### GIVEN DATA:
════
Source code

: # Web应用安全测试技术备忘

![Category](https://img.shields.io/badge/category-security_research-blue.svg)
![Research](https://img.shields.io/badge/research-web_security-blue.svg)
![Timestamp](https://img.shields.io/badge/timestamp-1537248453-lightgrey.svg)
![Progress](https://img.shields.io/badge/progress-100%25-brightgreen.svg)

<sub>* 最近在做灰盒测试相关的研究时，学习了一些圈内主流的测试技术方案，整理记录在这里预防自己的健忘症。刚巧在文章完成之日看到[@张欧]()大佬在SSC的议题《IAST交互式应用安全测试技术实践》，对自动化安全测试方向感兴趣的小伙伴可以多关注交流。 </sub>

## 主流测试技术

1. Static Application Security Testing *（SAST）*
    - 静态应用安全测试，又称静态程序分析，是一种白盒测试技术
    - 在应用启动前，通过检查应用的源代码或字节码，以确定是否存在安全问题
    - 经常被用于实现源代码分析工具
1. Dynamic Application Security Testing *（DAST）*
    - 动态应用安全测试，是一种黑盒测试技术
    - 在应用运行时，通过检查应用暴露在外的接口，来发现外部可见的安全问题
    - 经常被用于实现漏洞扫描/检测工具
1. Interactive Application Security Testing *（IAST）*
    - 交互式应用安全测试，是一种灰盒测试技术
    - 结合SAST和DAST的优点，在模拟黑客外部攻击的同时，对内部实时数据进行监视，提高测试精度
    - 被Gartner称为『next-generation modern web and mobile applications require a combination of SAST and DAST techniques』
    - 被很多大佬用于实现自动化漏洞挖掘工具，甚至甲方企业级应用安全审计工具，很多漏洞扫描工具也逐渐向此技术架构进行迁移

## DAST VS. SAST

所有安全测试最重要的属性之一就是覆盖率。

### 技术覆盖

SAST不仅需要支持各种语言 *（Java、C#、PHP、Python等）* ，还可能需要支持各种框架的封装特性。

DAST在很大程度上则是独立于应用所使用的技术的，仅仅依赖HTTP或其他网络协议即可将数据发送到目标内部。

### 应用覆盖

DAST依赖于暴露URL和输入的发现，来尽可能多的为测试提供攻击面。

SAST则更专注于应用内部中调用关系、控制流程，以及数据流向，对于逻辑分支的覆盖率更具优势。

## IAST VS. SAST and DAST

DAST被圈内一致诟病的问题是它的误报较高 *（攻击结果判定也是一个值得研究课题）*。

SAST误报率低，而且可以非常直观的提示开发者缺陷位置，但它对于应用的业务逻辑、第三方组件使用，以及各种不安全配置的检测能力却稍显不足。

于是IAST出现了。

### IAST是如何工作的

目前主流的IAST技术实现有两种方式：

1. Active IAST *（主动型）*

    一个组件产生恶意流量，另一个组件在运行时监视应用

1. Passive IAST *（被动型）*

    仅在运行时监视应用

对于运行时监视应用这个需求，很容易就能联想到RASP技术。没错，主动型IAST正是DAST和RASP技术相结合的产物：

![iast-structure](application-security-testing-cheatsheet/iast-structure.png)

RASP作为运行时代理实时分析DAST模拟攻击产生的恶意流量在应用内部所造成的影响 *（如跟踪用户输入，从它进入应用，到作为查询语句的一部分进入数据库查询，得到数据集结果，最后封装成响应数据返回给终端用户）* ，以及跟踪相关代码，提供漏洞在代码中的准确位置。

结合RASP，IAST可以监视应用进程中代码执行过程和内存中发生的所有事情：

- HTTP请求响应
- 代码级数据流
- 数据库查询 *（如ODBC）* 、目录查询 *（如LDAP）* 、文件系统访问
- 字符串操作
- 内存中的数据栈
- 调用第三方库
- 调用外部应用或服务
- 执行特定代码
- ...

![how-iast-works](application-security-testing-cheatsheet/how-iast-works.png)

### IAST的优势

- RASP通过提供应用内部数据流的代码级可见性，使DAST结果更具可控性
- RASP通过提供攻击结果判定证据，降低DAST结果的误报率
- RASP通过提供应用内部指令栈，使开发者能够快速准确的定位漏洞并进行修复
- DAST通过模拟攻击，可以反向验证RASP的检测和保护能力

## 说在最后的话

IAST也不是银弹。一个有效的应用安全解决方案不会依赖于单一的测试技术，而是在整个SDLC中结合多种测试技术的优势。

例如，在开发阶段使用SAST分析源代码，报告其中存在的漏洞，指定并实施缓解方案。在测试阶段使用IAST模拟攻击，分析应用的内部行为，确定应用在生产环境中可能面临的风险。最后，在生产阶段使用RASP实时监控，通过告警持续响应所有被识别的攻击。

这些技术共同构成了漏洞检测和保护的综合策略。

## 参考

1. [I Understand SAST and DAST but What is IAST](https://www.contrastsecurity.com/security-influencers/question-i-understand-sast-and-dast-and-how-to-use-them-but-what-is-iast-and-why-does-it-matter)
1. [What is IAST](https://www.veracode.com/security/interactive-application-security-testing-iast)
════
### AIM OF THE TASK:
The word "shields" may appear on some lines of these records; state how many such lines there are, and nothing else.

### RESPONSE TO THE EXERCISE:
4